Reproduce the records below exactly as they are written.

====== MATERIAL FOR THIS TASK ======

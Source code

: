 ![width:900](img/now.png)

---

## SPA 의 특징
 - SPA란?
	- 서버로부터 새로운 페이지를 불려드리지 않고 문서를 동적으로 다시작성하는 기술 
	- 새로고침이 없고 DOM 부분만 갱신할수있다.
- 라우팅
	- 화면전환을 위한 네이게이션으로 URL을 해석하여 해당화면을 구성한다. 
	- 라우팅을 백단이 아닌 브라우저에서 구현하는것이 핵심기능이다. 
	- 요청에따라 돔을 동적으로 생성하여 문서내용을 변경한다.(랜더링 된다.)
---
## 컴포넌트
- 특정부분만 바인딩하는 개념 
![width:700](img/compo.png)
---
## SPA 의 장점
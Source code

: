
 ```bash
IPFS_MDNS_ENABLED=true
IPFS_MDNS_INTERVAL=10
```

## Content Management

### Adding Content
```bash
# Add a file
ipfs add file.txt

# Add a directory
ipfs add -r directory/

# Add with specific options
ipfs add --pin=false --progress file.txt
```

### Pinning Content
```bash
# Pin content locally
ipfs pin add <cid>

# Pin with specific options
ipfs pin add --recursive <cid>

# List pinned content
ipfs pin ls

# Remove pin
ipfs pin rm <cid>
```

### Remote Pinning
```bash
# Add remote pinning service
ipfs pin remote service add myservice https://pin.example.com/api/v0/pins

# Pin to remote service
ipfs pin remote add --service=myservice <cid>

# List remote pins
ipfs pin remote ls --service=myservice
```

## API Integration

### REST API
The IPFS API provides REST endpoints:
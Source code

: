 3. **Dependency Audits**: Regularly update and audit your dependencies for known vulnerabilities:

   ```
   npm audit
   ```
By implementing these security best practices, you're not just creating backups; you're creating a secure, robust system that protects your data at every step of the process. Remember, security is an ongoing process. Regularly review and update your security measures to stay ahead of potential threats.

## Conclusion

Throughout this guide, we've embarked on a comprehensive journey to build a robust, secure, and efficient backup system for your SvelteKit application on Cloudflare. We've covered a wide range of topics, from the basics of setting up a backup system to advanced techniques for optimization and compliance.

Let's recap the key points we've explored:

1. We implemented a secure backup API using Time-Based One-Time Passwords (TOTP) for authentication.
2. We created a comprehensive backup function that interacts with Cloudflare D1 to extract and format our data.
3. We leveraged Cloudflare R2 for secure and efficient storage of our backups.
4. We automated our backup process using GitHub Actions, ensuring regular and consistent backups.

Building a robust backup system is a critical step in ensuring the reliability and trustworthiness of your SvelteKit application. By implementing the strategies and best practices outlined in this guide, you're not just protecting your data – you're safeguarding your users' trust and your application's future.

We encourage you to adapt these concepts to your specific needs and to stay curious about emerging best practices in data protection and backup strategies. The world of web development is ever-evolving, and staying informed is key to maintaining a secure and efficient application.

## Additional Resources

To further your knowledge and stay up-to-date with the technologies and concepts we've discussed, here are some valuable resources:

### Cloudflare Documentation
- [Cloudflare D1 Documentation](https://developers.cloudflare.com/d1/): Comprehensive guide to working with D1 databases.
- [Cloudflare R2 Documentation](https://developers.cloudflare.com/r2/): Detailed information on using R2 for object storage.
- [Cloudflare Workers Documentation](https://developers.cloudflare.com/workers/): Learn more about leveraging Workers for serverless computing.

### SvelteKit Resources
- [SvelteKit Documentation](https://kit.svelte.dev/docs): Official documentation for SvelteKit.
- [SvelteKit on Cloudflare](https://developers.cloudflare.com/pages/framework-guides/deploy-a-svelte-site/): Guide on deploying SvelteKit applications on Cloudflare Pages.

======

EXERCISE RESPONSE:
Source code

: ![width:900](img/now.png)

---

## SPA 의 특징
 - SPA란?
	- 서버로부터 새로운 페이지를 불려드리지 않고 문서를 동적으로 다시작성하는 기술 
	- 새로고침이 없고 DOM 부분만 갱신할수있다.
- 라우팅
	- 화면전환을 위한 네이게이션으로 URL을 해석하여 해당화면을 구성한다. 
	- 라우팅을 백단이 아닌 브라우저에서 구현하는것이 핵심기능이다. 
	- 요청에따라 돔을 동적으로 생성하여 문서내용을 변경한다.(랜더링 된다.)
---
## 컴포넌트
- 특정부분만 바인딩하는 개념 
![width:700](img/compo.png)
---
## SPA 의 장점
Source code

:
 ```bash
IPFS_MDNS_ENABLED=true
IPFS_MDNS_INTERVAL=10
```

## Content Management

### Adding Content
```bash
# Add a file
ipfs add file.txt

# Add a directory
ipfs add -r directory/

# Add with specific options
ipfs add --pin=false --progress file.txt
```

### Pinning Content
```bash
# Pin content locally
ipfs pin add <cid>

# Pin with specific options
ipfs pin add --recursive <cid>

# List pinned content
ipfs pin ls

# Remove pin
ipfs pin rm <cid>
```

### Remote Pinning
```bash
# Add remote pinning service
ipfs pin remote service add myservice https://pin.example.com/api/v0/pins

# Pin to remote service
ipfs pin remote add --service=myservice <cid>

# List remote pins
ipfs pin remote ls --service=myservice
```

## API Integration

### REST API
The IPFS API provides REST endpoints:
Source code

: 3. **Dependency Audits**: Regularly update and audit your dependencies for known vulnerabilities:

   ```
   npm audit
   ```
By implementing these security best practices, you're not just creating backups; you're creating a secure, robust system that protects your data at every step of the process. Remember, security is an ongoing process. Regularly review and update your security measures to stay ahead of potential threats.

## Conclusion

Throughout this guide, we've embarked on a comprehensive journey to build a robust, secure, and efficient backup system for your SvelteKit application on Cloudflare. We've covered a wide range of topics, from the basics of setting up a backup system to advanced techniques for optimization and compliance.

Let's recap the key points we've explored:

1. We implemented a secure backup API using Time-Based One-Time Passwords (TOTP) for authentication.
2. We created a comprehensive backup function that interacts with Cloudflare D1 to extract and format our data.
3. We leveraged Cloudflare R2 for secure and efficient storage of our backups.
4. We automated our backup process using GitHub Actions, ensuring regular and consistent backups.

Building a robust backup system is a critical step in ensuring the reliability and trustworthiness of your SvelteKit application. By implementing the strategies and best practices outlined in this guide, you're not just protecting your data – you're safeguarding your users' trust and your application's future.

We encourage you to adapt these concepts to your specific needs and to stay curious about emerging best practices in data protection and backup strategies. The world of web development is ever-evolving, and staying informed is key to maintaining a secure and efficient application.

## Additional Resources

To further your knowledge and stay up-to-date with the technologies and concepts we've discussed, here are some valuable resources:

### Cloudflare Documentation
- [Cloudflare D1 Documentation](https://developers.cloudflare.com/d1/): Comprehensive guide to working with D1 databases.
- [Cloudflare R2 Documentation](https://developers.cloudflare.com/r2/): Detailed information on using R2 for object storage.
- [Cloudflare Workers Documentation](https://developers.cloudflare.com/workers/): Learn more about leveraging Workers for serverless computing.

### SvelteKit Resources
- [SvelteKit Documentation](https://kit.svelte.dev/docs): Official documentation for SvelteKit.
- [SvelteKit on Cloudflare](https://developers.cloudflare.com/pages/framework-guides/deploy-a-svelte-site/): Guide on deploying SvelteKit applications on Cloudflare Pages.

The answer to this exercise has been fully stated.